Seminar: “Realizing Your Career Potential as Researcher”

Date

Friday, May 18, 2018 - 10:00 to 11:30

Location

B503, Lab1

Description

Target Audience: OIST Researchers

Session format: Seminar followed by Q&A

Speaker: Professor Ken Peach, Professor Emeritus, University of Oxford and a former Dean of Faculty Affairs at OIST 

Short Description:

This session discusses various career paths open after a period as a postdoc, including Universities, Laboratories and the “Big Wide World”. The focus is on understanding the recruitment process so that the postdoc’s CV can be developed to improve the chance of being selected for interview in his or her chosen career. Once selected for interview, we can then consider how to use the interview to improve the chance of being offered the position.
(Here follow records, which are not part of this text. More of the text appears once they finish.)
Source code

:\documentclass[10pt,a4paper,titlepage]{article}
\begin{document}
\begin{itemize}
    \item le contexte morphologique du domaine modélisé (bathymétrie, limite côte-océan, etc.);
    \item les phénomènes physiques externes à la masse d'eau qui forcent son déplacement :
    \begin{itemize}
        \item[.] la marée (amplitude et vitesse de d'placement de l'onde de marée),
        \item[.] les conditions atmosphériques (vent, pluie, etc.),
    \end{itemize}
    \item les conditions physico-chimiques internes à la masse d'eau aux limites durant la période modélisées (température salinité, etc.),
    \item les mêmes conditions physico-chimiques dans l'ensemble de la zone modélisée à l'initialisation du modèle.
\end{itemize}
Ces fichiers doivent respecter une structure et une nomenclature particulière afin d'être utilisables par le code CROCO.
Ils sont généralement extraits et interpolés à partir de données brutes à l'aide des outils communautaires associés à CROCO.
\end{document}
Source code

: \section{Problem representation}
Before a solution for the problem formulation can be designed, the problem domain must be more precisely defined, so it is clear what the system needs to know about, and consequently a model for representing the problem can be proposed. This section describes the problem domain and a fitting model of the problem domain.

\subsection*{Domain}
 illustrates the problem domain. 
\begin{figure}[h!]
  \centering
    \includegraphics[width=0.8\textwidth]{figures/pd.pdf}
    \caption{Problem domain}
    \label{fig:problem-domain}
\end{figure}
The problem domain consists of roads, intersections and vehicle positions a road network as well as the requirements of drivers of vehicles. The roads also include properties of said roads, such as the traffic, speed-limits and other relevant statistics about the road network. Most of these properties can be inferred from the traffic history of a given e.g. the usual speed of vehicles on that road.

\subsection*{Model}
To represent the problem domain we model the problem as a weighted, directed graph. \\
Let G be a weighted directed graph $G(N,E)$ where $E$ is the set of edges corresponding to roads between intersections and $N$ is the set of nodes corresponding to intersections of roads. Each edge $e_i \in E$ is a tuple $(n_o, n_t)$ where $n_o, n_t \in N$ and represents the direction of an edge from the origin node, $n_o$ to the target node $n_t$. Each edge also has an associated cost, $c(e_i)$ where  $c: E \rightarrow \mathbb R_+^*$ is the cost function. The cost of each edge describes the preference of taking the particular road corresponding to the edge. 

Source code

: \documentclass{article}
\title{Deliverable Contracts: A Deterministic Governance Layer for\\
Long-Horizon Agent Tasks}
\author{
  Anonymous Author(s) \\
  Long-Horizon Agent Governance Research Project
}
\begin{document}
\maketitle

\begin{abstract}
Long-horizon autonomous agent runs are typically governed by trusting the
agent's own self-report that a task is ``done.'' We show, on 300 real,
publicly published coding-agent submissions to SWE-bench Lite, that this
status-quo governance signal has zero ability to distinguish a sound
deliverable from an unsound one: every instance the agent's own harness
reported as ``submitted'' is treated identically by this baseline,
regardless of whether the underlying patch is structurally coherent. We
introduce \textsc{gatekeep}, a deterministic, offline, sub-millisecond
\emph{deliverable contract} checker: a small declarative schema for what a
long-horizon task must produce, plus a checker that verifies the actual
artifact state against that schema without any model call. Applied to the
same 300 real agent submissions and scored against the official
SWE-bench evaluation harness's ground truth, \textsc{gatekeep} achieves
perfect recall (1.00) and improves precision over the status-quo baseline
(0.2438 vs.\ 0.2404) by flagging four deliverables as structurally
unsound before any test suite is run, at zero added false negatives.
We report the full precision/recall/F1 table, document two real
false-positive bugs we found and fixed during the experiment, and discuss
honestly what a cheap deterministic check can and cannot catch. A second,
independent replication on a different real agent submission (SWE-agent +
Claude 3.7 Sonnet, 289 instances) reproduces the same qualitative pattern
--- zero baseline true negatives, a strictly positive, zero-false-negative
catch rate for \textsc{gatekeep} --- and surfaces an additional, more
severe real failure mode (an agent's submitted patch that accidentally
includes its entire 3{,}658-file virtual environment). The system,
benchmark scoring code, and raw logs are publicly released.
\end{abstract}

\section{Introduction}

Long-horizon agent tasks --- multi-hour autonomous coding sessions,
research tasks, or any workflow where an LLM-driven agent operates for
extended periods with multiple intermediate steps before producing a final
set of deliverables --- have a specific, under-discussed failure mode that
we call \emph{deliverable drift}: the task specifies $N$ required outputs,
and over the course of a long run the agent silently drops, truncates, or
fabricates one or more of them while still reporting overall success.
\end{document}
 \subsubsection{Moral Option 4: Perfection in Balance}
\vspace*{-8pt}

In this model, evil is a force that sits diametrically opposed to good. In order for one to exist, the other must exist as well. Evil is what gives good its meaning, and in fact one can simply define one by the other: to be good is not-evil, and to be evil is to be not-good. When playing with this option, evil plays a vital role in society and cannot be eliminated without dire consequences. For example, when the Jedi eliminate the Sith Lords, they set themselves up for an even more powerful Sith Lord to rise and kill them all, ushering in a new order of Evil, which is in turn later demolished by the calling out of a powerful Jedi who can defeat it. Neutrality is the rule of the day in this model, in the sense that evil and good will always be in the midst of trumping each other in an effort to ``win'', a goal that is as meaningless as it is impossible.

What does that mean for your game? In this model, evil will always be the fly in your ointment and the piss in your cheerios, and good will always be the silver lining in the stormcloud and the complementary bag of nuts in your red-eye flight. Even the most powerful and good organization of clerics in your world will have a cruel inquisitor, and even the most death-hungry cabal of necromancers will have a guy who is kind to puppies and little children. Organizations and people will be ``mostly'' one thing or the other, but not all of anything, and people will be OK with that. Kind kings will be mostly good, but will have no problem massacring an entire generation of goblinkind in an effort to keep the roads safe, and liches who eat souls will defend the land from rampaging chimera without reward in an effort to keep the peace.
Finally, the typical career paths in Universities and Laboratories in Europe are briefly discussed.

Learning objectives: 

    By the end of this session participants will be able to...

  • Examine critically their own CV and identify its strengths and weaknesses
  • Develop a clear plan to build on those strengths and address the weaknesses
  • Define some primary and secondary short-term career goals
  • Formulate a long-term career plan with branch-points and alternatives

EVERYONE IS WELCOME!

 

Post-event survey SUMMARY

 

About the Speaker

Professor Ken Peach was born in Derby, UK in 1945, and took his B.Sc in Physics at Edinburgh in 1967, followed by a Ph.D. on weak decays on neutral K mesons at Edinburgh in 1972. He was elected a Fellow of the Institute of Physics in 1989, and of the Royal Society of Edinburgh in 1999. He was awarded the Institute of Physics Rutherford medal in 2006 for his work on CP-violation and accelerator science.

He is Professor Emeritus at the University of Oxford. From 2014 to 2016 he was Dean of Faculty Affairs at OIST. Before that he was Professor of Accelerator Science with the John Adams Institute for Accelerator Science (of which he was Director 2005-2010) at the University of Oxford; he was also co-Director of the Particle Therapy Cancer Research Institute from 2009-2015. Between 1998 and 2005 he was Director of the Particle Physics Department at the Rutherford Appleton Laboratory, responsible for the management of the UK particle physics programme and leading one of the largest particle physics institutes. He was also Director of e-Science from 2004 to 2005, where he was responsible for about 80 staff with a large research portfolio and a series of major computing facilities. From 1996 to 1998 he was Deputy Leader of the Experimental Physics Division at CERN, where as part of the senior management team he was responsible for more than 800 staff, as well as about 6000 users.  He was at the University of Edinburgh from 1970 to 1996, where he still has an Honorary Chair, performing a number of experiments on the decays of neutral kaons and other experiments, mostly at CERN.